Your Manager Is a Bully (but You Aren’t Helpless)

Browsing through the digital libray I found this great  NY Times Career Couch column from way back in 2007 and it deserves another read especially if you’re starting to wonder if that boss of yours is a bully:

Q. Your boss regularly berates you in department meetings, and the behavior is starting to become offensive to you. What should you do?

A. Think before you act. John McKee, president of Four Windows No Walls Consulting, a consulting firm in Sedalia, Colo., says that although it is never acceptable for a boss to belittle employees, reacting emotionally can prompt you to do something you will regret.

“The cold, hard truth is that psychotic bosses and psychotic organizations do exist,” Mr. McKee said. “It’s up to you to handle the situation professionally and with dignity throughout.”

Q. Why do some bosses behave this way?

A. While it is possible that the boss just doesn’t like you, it is more likely that the behavior has nothing to do with you or your performance.

Robert Hogan, president and founder of Hogan Assessment Systems, a personality assessment company in Tulsa, Okla., said that bullying behavior could be prompted by just about anything, from a bad day to sagging earnings to pressure from upper management.

Insecurity could be the cause as well. Dr. Hogan, a retired psychology professor, noted that in some cases — for example, when a boss lacks extensive management experience — certain leaders may feel a need to assert themselves so that everyone knows who’s in charge.

“Feelings of inadequacy are common in the workplace,” Dr. Hogan said. “However you explain it, a boss who pokes fun of his subordinates like this is interpersonally insensitive.”

He noted that in rare cases, the intimidating behavior could also be caused by a much larger problem: chronic depression, a bipolar disorder or a drug or alcohol addiction, to name a few.

Q. How do you know whether your concern is legitimate?

A. Employees should never underestimate their feelings, particularly negative ones, according to Marty Linsky, co-founder of Cambridge Leadership Associates, a consulting firm in Cambridge, Mass. So if the boss’s behavior is causing you to feel stress, there may well be something behind it, Mr. Linsky said.

There is always the possibility that you are overreacting and that things are not as bad as you perceive them to be. If you feel the need to confirm your suspicions, ask around. First, get opinions from friends and family members. Next, discuss the matter with trusted colleagues after hours or during your lunch break.

Richard Moran, a partner at Venrock Associates, a venture capital firm in Menlo Park, Calif., said you should be careful not to make people think that you are gossiping or speaking ill of the boss behind his or her back. “You’re just verifying that it’s not your imagination,” Mr. Moran said. “Don’t put yourself in danger of making the situation even worse.”

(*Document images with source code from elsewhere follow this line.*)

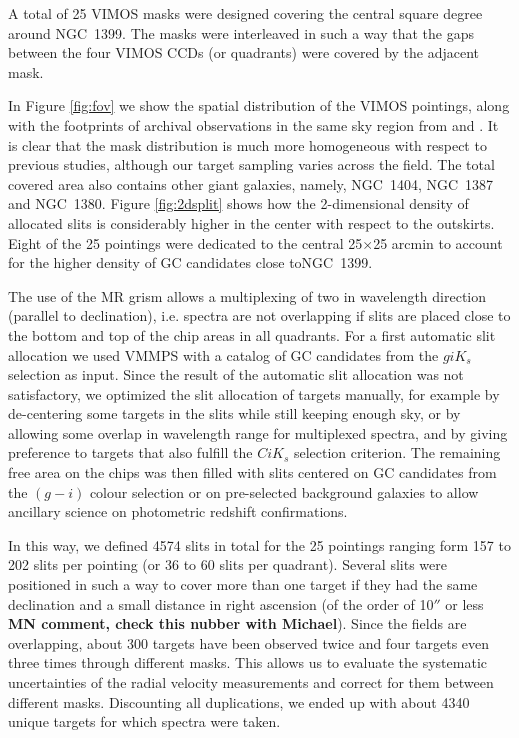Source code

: \documentclass[useAMS,usenatbib]{mn2e}
\begin{document}
A total of 25 VIMOS masks were designed covering the central square degree around NGC~1399. The masks were interleaved in such a way that the gaps between the four VIMOS CCDs (or quadrants) were covered by the adjacent mask. 

In Figure \ref{fig:fov} we show the spatial distribution of the VIMOS pointings, along with the footprints of archival observations in the same sky region from \citet{Schuberth} and \citet{Bergond07}. It is clear that the mask distribution is much more homogeneous with respect to previous studies, although our target sampling varies across the field. The total covered area also contains other giant galaxies, namely, NGC~1404, NGC~1387 and NGC~1380.  
Figure \ref{fig:2dsplit} shows how the 2-dimensional density of allocated slits is considerably higher in the center with respect to the outskirts. Eight of the 25 pointings were dedicated to the central 25$\times$25 arcmin to account for the higher density of GC candidates close toNGC~1399. 

The use of the MR grism allows a multiplexing of two in wavelength direction (parallel to declination), i.e. spectra are not overlapping if slits are placed close to the bottom and top of the chip areas in all quadrants. 
For a first automatic slit allocation we used VMMPS with a catalog of GC candidates from the $giK_s$ selection as input. Since the result of the automatic slit allocation was not satisfactory, we optimized the slit allocation of targets manually, for example by de-centering some targets in the slits while still keeping enough sky, or by allowing some overlap in wavelength range for multiplexed spectra, and by giving preference to targets that also fulfill the $CiK_s$ selection criterion. The remaining free area on the chips was then filled with slits centered on GC candidates from the $(g-i)$ colour selection or on pre-selected background galaxies to allow ancillary science on photometric redshift confirmations.

In this way, we defined 4574 slits in total for the 25 pointings ranging form 157 to 202 slits per pointing (or 36 to 60 slits per quadrant). Several slits were positioned in such a way to cover more than one target if they had the same declination and a small distance in right ascension (of the order of 10$''$ or less {\bf MN comment, check this nubber with Michael}). Since the fields are overlapping, about 300 targets have been observed twice and four targets even three times through different masks. This allows us to evaluate the systematic uncertainties of the radial velocity measurements and correct for them between different masks. Discounting all duplications, we ended up with about 4340 unique targets
for which spectra were taken. 
\end{document}
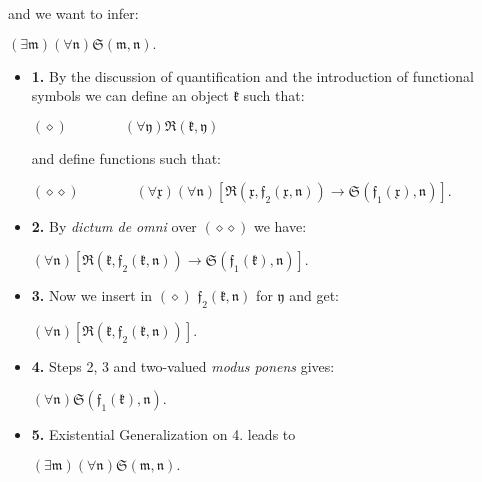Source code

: \documentclass[12pt]{article}
\begin{document}
\begin{enumerate}
\begin{itemize}
and we want to infer:

\begin{center}
$(\exists \mathfrak{m}) (\forall \mathfrak{n}) \mathfrak{S} (\mathfrak{m}, \mathfrak{n}).$
\end{center}

\begin{itemize}
\item \textbf{1.} By the discussion of quantification and the introduction of functional symbols we can define an object $\mathfrak{k}$ such that:

\begin{center}
$(\diamond) \qquad \qquad (\forall \mathfrak{y}) \mathfrak{R} (\mathfrak{k}, \mathfrak{y})$
\end{center}

and define functions such that:

\begin{center}
$(\diamond \diamond) \qquad \qquad (\forall \mathfrak{x}) (\forall \mathfrak{n}) [\mathfrak{R} (\mathfrak{x}, \mathfrak{f}_2 (\mathfrak{x}, \mathfrak{n})) \rightarrow \mathfrak{S} (\mathfrak{f}_1 (\mathfrak{x}), \mathfrak{n})].$
\end{center}

\item \textbf{2.} By \emph{dictum de omni} over $(\diamond \diamond)$ we have:

\begin{center}
$(\forall \mathfrak{n}) [\mathfrak{R} (\mathfrak{k}, \mathfrak{f}_2 (\mathfrak{k}, \mathfrak{n})) \rightarrow \mathfrak{S} (\mathfrak{f}_1 (\mathfrak{k}), \mathfrak{n})].$
\end{center}

\item \textbf{3.} Now we insert in $(\diamond)$ $\mathfrak{f}_2 (\mathfrak{k}, \mathfrak{n})$ for $\mathfrak{y}$ and get:

\begin{center}
$(\forall \mathfrak{n}) [\mathfrak{R} (\mathfrak{k}, \mathfrak{f}_2 (\mathfrak{k}, \mathfrak{n}))].$
\end{center}

\item \textbf{4.} Steps 2, 3 and two-valued \emph{modus ponens} gives:

\begin{center}
$(\forall \mathfrak{n}) \mathfrak{S} (\mathfrak{f}_1 (\mathfrak{k}), \mathfrak{n}).$
\end{center}

\item \textbf{5.} Existential Generalization on 4. leads to

\begin{center}
$(\exists \mathfrak{m}) (\forall \mathfrak{n}) \mathfrak{S} (\mathfrak{m}, \mathfrak{n}).$
\end{center}
\end{itemize}

\end{itemize}

\end{enumerate}
\end{document}
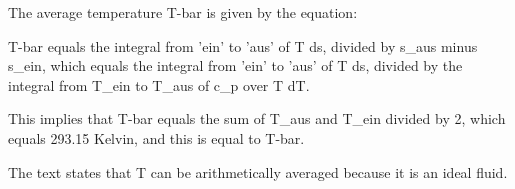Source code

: The average temperature T-bar is given by the equation:

T-bar equals the integral from 'ein' to 'aus' of T ds, divided by s_aus minus s_ein, which equals the integral from 'ein' to 'aus' of T ds, divided by the integral from T_ein to T_aus of c_p over T dT.

This implies that T-bar equals the sum of T_aus and T_ein divided by 2, which equals 293.15 Kelvin, and this is equal to T-bar.

The text states that T can be arithmetically averaged because it is an ideal fluid.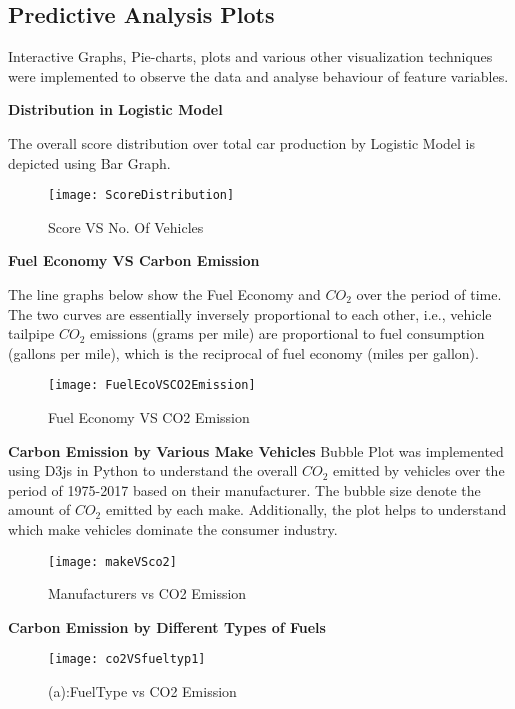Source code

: \documentclass{acm_proc_article-sp}
\begin{document}
\subsection{Predictive Analysis Plots}
Interactive Graphs, Pie-charts, plots and various other visualization techniques were implemented to observe the data and analyse behaviour of feature variables. 

\textbf{Distribution in Logistic Model}

The overall score distribution over total car production by Logistic Model is depicted using Bar Graph.

\begin{figure}[H]
\centering
\texttt{[image: ScoreDistribution]}
\caption{Score VS No. Of Vehicles}
\end{figure}

\textbf{Fuel Economy VS Carbon Emission}

The line graphs below show the Fuel Economy and $CO_2$ over the period of time. The two curves are essentially inversely proportional to each other, i.e., vehicle tailpipe $CO_{2}$ 
emissions (grams per mile) are proportional to fuel consumption (gallons per mile), which is the reciprocal of fuel economy (miles per gallon). 

\begin{figure}[H]
\centering
\texttt{[image: FuelEcoVSCO2Emission]}
\caption{Fuel Economy VS CO2 Emission}
\end{figure}

\textbf{Carbon Emission by Various Make Vehicles}
Bubble Plot was implemented using D3js in Python to understand the overall $CO_{2}$ emitted by vehicles over the period of 1975-2017 based on their manufacturer. The bubble size denote the amount of $CO_2$ emitted by each make. Additionally, the plot helps to understand which make vehicles dominate the consumer industry. 

\begin{figure}[H]
\centering
\texttt{[image: makeVSco2]}
\caption{Manufacturers vs CO2 Emission}
\end{figure}

\textbf{Carbon Emission by Different Types of Fuels}

\begin{figure}[H]
\centering
\texttt{[image: co2VSfueltyp1]}
\caption{(a):FuelType vs CO2 Emission}
\end{figure}
\end{document}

Mr. Moran added that employees who felt victimized by the boss’s bad behavior should keep a log of offensive comments, to establish evidence of a pattern.

Q. Should you talk to the boss about his or her behavior?

A. Absolutely. The safest approach is to schedule a meeting in advance. Request that it be one on one, and provide examples of comments that have upset you.

Erika Andersen, founder of Proteus International, a management training firm in Minneapolis, says that it is important to speak calmly and without accusation, to prevent the boss from becoming defensive.

“It may be tempting to try to communicate how bad it made you feel,” said Ms. Andersen, author of “Growing Great Employees: Turning Ordinary People Into Extraordinary Performers” (Portfolio, 2006). “Even though it may have affected you, just stick to, ‘Here’s what you did.’ ”

Of course, an old-fashioned facedown is not unheard-of, but because the boss holds more power, being directly confrontational is very risky.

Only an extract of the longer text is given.